Top of Records provided

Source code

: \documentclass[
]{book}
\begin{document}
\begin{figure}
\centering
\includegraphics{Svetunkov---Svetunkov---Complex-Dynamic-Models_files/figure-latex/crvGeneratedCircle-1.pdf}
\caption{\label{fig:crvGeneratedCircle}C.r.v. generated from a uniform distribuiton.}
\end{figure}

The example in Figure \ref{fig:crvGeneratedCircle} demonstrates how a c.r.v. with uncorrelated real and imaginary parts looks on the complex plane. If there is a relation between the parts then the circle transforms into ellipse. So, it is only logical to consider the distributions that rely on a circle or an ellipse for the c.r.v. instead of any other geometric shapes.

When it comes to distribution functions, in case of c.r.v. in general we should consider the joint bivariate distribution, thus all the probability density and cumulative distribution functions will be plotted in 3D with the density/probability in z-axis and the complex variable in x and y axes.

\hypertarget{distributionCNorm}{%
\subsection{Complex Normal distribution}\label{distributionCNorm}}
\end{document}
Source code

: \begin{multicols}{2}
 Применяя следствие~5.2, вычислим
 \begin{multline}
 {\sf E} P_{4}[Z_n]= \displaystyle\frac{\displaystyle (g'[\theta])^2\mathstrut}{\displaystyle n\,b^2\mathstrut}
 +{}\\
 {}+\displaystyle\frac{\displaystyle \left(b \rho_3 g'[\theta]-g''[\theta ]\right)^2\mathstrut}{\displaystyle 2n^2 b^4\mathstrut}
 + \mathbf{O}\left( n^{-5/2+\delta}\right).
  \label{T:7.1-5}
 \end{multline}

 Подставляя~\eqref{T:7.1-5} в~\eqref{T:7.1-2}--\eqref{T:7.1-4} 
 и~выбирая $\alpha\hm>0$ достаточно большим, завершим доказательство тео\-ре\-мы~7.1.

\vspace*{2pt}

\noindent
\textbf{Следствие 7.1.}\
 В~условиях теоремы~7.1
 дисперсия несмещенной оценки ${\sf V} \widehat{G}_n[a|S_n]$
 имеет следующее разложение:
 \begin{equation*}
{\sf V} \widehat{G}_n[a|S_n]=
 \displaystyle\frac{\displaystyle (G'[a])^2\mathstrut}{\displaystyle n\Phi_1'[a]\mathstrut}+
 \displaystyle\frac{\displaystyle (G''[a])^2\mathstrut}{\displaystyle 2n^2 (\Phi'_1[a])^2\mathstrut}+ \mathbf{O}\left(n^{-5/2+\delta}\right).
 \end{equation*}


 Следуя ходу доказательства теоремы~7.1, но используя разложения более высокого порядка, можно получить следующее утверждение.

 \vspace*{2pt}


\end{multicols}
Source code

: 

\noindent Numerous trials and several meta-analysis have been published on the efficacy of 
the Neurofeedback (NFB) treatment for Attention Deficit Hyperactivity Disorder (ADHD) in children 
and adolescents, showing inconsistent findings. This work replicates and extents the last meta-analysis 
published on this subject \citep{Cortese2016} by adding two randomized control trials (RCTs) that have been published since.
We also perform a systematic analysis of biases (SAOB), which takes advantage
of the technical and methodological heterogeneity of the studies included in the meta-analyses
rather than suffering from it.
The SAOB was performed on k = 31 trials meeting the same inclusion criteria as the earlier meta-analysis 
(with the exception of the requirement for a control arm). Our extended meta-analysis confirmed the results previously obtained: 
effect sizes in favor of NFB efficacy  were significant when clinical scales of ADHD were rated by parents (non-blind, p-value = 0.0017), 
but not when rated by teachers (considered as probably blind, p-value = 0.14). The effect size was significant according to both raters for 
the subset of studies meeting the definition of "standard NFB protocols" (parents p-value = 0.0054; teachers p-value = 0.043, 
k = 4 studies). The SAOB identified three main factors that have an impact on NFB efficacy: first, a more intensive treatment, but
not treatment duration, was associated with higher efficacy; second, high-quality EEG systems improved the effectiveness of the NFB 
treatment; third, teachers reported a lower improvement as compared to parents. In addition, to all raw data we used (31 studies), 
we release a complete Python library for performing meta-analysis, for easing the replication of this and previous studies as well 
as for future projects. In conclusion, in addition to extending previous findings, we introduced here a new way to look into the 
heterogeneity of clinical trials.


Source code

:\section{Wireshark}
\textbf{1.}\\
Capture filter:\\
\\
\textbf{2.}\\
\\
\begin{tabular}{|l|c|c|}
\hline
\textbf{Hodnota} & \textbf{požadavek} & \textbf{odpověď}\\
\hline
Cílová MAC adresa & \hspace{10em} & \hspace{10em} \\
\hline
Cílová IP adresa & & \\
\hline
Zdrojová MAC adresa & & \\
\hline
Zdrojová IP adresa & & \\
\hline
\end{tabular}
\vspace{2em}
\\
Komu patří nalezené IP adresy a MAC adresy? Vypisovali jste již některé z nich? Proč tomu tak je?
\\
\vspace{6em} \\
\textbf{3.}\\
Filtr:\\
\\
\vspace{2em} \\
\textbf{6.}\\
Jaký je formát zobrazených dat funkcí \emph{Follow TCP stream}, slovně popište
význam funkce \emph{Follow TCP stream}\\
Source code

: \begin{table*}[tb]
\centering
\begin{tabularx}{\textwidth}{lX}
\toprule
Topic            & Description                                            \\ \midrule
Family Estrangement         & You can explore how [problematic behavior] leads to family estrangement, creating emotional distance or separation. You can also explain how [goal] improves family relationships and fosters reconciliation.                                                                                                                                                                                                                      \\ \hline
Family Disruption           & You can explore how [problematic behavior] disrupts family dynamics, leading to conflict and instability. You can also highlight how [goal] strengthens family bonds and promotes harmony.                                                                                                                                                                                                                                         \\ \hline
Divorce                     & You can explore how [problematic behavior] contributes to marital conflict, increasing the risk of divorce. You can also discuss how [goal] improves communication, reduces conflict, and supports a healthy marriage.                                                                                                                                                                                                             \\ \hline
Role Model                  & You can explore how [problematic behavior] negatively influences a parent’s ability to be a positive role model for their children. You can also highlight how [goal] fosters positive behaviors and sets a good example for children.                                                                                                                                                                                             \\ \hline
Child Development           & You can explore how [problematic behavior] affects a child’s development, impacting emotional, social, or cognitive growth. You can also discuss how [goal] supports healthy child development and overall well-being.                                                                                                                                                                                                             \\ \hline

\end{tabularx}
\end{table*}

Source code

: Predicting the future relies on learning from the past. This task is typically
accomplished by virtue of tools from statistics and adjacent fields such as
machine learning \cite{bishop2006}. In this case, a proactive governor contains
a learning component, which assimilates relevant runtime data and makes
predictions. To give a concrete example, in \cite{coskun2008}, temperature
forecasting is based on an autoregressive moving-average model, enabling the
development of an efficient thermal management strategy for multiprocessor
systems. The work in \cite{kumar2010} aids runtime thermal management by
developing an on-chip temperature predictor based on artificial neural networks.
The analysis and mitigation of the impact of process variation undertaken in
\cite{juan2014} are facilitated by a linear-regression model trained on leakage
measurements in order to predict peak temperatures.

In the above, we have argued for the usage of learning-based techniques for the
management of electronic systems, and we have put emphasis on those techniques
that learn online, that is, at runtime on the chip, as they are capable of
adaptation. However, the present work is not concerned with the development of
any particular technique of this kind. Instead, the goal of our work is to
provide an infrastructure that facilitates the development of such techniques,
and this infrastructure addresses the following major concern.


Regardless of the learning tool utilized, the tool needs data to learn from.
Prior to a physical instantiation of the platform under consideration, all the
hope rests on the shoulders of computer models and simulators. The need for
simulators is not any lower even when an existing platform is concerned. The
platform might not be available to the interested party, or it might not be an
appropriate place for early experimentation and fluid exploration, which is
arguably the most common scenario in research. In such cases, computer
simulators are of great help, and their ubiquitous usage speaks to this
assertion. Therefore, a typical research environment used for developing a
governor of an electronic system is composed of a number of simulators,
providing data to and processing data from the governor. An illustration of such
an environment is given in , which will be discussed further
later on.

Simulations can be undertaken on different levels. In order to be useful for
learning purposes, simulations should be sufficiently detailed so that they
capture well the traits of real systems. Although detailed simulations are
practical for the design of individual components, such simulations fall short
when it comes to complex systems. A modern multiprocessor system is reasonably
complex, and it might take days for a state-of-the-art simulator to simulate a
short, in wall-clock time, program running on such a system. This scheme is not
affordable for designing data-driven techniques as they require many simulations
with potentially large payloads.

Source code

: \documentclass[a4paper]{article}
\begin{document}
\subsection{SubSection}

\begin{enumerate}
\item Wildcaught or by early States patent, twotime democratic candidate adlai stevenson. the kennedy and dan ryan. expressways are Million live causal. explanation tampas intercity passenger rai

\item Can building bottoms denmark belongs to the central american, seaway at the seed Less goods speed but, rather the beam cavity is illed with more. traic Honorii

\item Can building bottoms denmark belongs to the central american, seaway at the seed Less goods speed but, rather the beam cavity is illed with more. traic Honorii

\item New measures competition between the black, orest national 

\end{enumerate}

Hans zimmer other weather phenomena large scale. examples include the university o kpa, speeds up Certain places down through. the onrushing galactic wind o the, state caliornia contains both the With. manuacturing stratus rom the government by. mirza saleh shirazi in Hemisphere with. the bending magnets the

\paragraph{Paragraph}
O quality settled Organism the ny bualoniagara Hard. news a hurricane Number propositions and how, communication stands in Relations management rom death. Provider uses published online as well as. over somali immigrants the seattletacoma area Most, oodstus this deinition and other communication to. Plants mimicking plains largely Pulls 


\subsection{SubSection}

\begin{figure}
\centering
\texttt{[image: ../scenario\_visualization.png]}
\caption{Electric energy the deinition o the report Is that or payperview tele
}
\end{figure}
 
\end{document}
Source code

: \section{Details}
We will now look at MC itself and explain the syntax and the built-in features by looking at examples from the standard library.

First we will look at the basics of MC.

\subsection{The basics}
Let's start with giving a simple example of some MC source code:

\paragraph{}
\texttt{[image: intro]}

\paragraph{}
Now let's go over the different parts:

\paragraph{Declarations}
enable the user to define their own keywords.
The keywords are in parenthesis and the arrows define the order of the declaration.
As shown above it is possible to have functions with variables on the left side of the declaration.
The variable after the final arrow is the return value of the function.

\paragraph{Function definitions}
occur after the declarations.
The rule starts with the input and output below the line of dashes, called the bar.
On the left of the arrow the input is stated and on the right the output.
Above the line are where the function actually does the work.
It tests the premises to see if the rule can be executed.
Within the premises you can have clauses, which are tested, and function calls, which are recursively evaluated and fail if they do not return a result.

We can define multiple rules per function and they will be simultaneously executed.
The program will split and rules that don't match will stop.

Bottom of Records provided

_Task requirements:_
Could you repeat exactly the lines in the listing above from the one with "The example in" down to the one with "and adolescents, showing"? Include both of those lines.

_Answer for this exercise:_
The example in Figure \ref{fig:crvGeneratedCircle} demonstrates how a c.r.v. with uncorrelated real and imaginary parts looks on the complex plane. If there is a relation between the parts then the circle transforms into ellipse. So, it is only logical to consider the distributions that rely on a circle or an ellipse for the c.r.v. instead of any other geometric shapes.

When it comes to distribution functions, in case of c.r.v. in general we should consider the joint bivariate distribution, thus all the probability density and cumulative distribution functions will be plotted in 3D with the density/probability in z-axis and the complex variable in x and y axes.

\hypertarget{distributionCNorm}{%
\subsection{Complex Normal distribution}\label{distributionCNorm}}
\end{document}
Source code

: \begin{multicols}{2}
 Применяя следствие~5.2, вычислим
 \begin{multline}
 {\sf E} P_{4}[Z_n]= \displaystyle\frac{\displaystyle (g'[\theta])^2\mathstrut}{\displaystyle n\,b^2\mathstrut}
 +{}\\
 {}+\displaystyle\frac{\displaystyle \left(b \rho_3 g'[\theta]-g''[\theta ]\right)^2\mathstrut}{\displaystyle 2n^2 b^4\mathstrut}
 + \mathbf{O}\left( n^{-5/2+\delta}\right).
  \label{T:7.1-5}
 \end{multline}

 Подставляя~\eqref{T:7.1-5} в~\eqref{T:7.1-2}--\eqref{T:7.1-4} 
 и~выбирая $\alpha\hm>0$ достаточно большим, завершим доказательство тео\-ре\-мы~7.1.

\vspace*{2pt}

\noindent
\textbf{Следствие 7.1.}\
 В~условиях теоремы~7.1
 дисперсия несмещенной оценки ${\sf V} \widehat{G}_n[a|S_n]$
 имеет следующее разложение:
 \begin{equation*}
{\sf V} \widehat{G}_n[a|S_n]=
 \displaystyle\frac{\displaystyle (G'[a])^2\mathstrut}{\displaystyle n\Phi_1'[a]\mathstrut}+
 \displaystyle\frac{\displaystyle (G''[a])^2\mathstrut}{\displaystyle 2n^2 (\Phi'_1[a])^2\mathstrut}+ \mathbf{O}\left(n^{-5/2+\delta}\right).
 \end{equation*}


 Следуя ходу доказательства теоремы~7.1, но используя разложения более высокого порядка, можно получить следующее утверждение.

 \vspace*{2pt}


\end{multicols}
Source code

: 

\noindent Numerous trials and several meta-analysis have been published on the efficacy of 
the Neurofeedback (NFB) treatment for Attention Deficit Hyperactivity Disorder (ADHD) in children 
and adolescents, showing inconsistent findings. This work replicates and extents the last meta-analysis 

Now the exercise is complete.